Cryptojackers Go Incognito: Windows Character Map Turned Into Secret Crypto Mine

Fast Facts

• Darktrace detected cryptojacking malware abusing Windows Character Map (charmap.exe) in July 2025.
• The attack used an obfuscated AutoIt loader to inject NBMiner, a cryptomining tool, into memory.
• The malware evaded detection by hiding inside a trusted Windows process and checking for security tools.
• Cryptojacking can raise electricity bills, slow devices, and may signal deeper network intrusions.
• Darktrace’s automated response blocked the attack before the cryptominer could connect to its command server.

A New Kind of Digital Parasite

Imagine your computer as a bustling city. In one quiet corner, a rarely noticed municipal building - the Windows Character Map - hums along, helping users insert foreign characters and symbols. Recently, this humble tool became the perfect hideout for a new breed of cybercriminals. According to Darktrace, reported via HackRead, attackers have started exploiting this everyday Windows application to turn unsuspecting computers into secret cryptocurrency mines.

How the Attack Unfolded

This July, Darktrace’s security systems flagged a retail client’s device making an odd digital handshake: a new PowerShell user agent connecting to the web. Digging deeper, analysts Keanna Grelicha and Tara Gould discovered a sophisticated cryptojacking campaign. The attackers used a layered, hard-to-decipher script (an “obfuscated AutoIt loader”) to sneak NBMiner - a popular cryptomining tool - directly into the computer’s memory.

But the real sleight of hand came next. The malware injected itself into charmap.exe, a trusted Windows process. Like a pickpocket blending into a crowded street, it evaded suspicion by checking if Task Manager or advanced security tools were running. If only Windows Defender was present, it pressed on. The cryptominer then tried to quietly connect to a mining pool - gulf.moneroocean.stream - hoping to siphon off computing power for illicit profit.

Not Just a Nuisance: Cryptojacking’s Broader Impact

Cryptojacking - when attackers secretly use your device to mine cryptocurrency - has evolved from minor annoyance to serious concern. While the immediate effect is slower performance and higher energy bills, experts warn that these attacks are increasingly a smokescreen for broader intrusions. Jason Soroko of Sectigo told HackRead that cryptojacking should be treated as an intrusion warning, not a harmless glitch. Attackers may use these campaigns to scout networks or steal credentials, making early detection crucial.

Darktrace’s rapid, AI-powered response in this case prevented the cryptominer from connecting to its command and control server, halting the attack before damage was done.
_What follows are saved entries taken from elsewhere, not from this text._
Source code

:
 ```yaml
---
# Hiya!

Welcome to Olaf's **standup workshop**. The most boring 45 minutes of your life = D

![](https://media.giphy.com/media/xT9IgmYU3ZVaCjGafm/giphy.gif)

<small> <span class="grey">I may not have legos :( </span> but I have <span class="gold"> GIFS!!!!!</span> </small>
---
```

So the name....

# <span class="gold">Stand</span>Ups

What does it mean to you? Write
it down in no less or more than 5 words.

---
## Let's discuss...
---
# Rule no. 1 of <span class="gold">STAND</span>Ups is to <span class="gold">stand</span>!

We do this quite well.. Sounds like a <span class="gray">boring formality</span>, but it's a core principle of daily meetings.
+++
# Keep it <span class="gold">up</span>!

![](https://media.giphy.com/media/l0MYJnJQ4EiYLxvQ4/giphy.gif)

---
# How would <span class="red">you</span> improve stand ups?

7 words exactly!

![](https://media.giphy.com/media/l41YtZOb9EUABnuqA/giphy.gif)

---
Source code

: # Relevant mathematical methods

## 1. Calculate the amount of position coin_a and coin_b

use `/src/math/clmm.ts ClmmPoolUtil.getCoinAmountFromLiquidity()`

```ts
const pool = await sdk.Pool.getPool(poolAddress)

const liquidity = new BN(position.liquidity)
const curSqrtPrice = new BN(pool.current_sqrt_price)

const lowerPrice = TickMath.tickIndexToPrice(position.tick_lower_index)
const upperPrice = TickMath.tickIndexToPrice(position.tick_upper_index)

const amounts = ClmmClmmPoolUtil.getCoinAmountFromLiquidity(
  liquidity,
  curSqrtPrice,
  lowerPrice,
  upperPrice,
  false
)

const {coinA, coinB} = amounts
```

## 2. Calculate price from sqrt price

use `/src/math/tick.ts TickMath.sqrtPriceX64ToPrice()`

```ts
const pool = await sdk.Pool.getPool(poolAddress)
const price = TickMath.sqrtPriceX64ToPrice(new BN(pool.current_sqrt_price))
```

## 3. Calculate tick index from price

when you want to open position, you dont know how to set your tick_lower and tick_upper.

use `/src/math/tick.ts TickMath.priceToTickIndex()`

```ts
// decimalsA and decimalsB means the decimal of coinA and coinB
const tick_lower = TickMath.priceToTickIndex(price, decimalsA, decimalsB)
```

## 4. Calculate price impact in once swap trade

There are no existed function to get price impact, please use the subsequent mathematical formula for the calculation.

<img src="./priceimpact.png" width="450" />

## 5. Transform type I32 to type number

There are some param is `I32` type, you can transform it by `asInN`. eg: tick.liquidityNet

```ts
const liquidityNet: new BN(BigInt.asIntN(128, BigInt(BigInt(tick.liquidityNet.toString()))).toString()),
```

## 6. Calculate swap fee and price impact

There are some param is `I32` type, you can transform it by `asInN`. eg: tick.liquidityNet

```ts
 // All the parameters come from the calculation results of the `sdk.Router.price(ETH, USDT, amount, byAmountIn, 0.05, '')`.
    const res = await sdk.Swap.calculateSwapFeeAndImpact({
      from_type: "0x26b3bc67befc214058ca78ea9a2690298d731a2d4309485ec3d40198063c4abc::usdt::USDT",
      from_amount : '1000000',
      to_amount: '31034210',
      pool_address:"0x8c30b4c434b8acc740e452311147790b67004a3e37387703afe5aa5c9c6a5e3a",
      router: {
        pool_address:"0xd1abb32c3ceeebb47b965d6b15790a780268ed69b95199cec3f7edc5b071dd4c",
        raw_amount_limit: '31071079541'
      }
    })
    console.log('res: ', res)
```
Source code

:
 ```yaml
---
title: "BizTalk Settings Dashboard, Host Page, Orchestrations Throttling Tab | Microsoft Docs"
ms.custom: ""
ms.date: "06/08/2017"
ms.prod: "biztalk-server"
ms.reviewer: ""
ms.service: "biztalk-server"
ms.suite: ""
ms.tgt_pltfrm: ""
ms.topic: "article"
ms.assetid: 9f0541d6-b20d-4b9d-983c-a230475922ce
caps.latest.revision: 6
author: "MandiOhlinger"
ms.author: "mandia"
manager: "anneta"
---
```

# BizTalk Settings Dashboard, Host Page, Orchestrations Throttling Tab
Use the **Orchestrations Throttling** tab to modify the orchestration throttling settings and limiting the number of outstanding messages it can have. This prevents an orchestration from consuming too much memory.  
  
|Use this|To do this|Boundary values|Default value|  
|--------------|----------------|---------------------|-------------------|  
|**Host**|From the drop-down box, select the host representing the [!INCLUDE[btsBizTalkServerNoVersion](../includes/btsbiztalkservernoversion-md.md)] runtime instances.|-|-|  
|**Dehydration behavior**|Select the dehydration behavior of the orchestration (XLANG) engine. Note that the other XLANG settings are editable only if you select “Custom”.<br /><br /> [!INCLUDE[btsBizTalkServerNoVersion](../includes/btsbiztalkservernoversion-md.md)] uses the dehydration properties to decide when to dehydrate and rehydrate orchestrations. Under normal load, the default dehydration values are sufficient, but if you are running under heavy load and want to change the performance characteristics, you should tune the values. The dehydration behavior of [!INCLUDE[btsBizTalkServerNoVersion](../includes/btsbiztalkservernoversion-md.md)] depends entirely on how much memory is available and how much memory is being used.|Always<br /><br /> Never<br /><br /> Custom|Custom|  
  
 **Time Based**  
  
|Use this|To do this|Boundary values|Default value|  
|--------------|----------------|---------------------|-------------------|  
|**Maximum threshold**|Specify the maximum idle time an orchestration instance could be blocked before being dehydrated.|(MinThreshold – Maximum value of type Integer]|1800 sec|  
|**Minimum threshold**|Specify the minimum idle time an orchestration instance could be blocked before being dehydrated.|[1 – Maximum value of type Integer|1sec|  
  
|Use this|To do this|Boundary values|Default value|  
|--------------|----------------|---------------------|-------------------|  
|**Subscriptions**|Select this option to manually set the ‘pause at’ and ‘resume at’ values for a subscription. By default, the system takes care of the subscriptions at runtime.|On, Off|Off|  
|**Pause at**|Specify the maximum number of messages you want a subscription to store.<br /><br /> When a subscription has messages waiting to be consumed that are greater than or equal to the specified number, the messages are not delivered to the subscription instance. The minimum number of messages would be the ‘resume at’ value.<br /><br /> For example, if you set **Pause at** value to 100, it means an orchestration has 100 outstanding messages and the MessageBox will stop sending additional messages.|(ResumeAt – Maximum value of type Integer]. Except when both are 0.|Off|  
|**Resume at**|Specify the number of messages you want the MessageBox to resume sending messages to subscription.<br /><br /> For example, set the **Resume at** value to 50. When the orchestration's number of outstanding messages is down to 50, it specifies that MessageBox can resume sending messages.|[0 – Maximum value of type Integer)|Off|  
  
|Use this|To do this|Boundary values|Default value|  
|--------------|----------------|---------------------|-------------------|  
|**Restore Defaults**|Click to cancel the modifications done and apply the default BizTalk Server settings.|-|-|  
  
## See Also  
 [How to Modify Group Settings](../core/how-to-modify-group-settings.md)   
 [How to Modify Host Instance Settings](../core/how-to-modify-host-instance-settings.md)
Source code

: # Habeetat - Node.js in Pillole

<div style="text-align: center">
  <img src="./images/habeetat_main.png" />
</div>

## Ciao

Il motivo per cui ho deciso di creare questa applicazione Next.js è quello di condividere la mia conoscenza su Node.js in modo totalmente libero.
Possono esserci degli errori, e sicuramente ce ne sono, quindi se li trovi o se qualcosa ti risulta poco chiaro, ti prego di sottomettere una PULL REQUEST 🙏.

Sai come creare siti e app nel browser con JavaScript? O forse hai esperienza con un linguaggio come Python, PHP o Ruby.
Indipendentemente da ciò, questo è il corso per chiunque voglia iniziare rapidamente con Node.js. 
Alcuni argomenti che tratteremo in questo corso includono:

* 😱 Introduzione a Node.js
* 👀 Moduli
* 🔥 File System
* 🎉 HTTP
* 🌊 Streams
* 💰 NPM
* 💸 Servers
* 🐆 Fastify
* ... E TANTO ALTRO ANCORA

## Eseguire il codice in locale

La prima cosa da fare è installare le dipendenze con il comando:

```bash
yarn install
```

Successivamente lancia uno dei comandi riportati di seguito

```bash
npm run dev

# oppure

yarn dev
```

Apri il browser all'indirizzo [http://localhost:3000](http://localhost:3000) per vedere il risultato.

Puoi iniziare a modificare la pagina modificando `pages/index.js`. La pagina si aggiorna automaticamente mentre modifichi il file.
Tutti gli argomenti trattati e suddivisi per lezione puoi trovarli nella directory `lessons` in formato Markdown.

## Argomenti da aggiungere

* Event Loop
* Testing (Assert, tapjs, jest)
But the incident underscores a growing trend: attackers are hiding in plain sight, abusing even the most innocuous software to slip past traditional defenses.

Lessons From the Shadows

This isn’t the first time everyday Windows processes have been hijacked for malicious ends. Similar “living off the land” attacks have targeted system utilities like PowerShell and Windows Management Instrumentation (WMI) for years. What’s new is the creativity: by choosing an obscure app like Character Map, attackers bet on defenders overlooking the threat. As cryptojacking tools become more sophisticated, organizations must prioritize behavioral monitoring and automated response - spotting not just known threats, but unusual patterns in their digital cityscape.

In an era where even the most mundane software can become a backdoor, vigilance is no longer optional. As this case shows, the next cryptomine could be hiding where you least expect it.

WIKICROOK

• Cryptojacking: Cryptojacking is when hackers secretly use your device to mine cryptocurrency, slowing it down and increasing electricity costs without your knowledge.
• Obfuscated Script: An obfuscated script is code that’s deliberately scrambled or layered to make it hard for people and security tools to interpret or detect.
• AutoIt Loader: An AutoIt Loader is a Windows tool that runs scripts, often misused by attackers to secretly load malware into a computer’s memory.
• Process Injection: Process injection is when malware hides within legitimate software processes, making it harder for security tools to detect and remove the threat.
• Mining Pool: A mining pool is a group of computers that join forces to mine cryptocurrency more efficiently and share rewards, often targeted by cryptojackers.